**The task:** Within the data below, copy each line where the string "concava" is found.

Dataset records:

■ ■ ■ ■ ■

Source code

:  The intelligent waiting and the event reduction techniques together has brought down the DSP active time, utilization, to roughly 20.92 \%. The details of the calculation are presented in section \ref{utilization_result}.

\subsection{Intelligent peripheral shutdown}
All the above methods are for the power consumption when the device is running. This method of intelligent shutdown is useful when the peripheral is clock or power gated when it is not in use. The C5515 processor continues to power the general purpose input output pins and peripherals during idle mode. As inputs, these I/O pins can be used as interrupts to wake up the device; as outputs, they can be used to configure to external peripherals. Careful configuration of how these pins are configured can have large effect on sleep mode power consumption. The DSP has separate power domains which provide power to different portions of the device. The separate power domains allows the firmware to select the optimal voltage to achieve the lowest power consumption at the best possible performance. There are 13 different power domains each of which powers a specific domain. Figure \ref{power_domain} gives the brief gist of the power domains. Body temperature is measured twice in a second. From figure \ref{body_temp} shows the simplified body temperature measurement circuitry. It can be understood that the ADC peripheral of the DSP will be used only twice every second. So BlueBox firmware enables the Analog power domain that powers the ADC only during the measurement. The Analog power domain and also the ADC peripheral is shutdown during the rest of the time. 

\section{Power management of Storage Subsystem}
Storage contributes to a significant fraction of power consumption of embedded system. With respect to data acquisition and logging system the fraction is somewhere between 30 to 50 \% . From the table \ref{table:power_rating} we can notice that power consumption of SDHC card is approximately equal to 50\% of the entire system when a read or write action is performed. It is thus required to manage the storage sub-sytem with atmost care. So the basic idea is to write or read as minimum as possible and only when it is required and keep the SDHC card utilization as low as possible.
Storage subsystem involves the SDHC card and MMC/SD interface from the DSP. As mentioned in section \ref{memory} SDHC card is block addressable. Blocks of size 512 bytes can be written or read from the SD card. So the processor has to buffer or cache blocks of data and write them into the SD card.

■ ■ ■ ■ ■

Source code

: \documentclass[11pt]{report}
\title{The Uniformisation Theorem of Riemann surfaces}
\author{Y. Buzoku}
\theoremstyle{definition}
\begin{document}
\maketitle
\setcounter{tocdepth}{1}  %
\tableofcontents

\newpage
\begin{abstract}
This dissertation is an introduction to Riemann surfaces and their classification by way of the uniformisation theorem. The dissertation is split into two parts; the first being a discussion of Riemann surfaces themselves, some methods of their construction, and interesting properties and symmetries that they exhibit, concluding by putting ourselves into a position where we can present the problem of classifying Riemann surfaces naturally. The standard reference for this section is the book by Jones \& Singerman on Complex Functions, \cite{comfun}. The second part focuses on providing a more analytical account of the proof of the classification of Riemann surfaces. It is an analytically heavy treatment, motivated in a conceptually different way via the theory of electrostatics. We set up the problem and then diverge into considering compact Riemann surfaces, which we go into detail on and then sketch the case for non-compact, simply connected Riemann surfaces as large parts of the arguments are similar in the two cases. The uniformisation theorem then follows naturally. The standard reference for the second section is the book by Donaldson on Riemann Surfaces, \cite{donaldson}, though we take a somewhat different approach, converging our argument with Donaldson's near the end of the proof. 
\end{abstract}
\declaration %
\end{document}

■ ■ ■ ■ ■

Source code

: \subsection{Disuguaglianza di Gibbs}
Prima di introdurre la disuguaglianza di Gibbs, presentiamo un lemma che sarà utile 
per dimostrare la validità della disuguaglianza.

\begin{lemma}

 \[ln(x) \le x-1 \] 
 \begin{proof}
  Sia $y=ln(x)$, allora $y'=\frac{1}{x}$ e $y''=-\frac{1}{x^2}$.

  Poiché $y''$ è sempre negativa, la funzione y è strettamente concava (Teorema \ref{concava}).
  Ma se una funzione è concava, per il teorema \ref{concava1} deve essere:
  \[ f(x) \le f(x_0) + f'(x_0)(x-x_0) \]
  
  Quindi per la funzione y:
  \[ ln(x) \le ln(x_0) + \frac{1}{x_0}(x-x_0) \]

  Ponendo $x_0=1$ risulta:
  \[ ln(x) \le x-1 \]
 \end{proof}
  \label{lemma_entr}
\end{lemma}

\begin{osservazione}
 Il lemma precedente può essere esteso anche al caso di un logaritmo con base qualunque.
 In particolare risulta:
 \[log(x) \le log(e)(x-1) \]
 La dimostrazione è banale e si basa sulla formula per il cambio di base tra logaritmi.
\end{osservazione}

■ ■ ■ ■ ■

**Answer to this problem:**
  Poiché $y''$ è sempre negativa, la funzione y è strettamente concava (Teorema \ref{concava}).
  Ma se una funzione è concava, per il teorema \ref{concava1} deve essere:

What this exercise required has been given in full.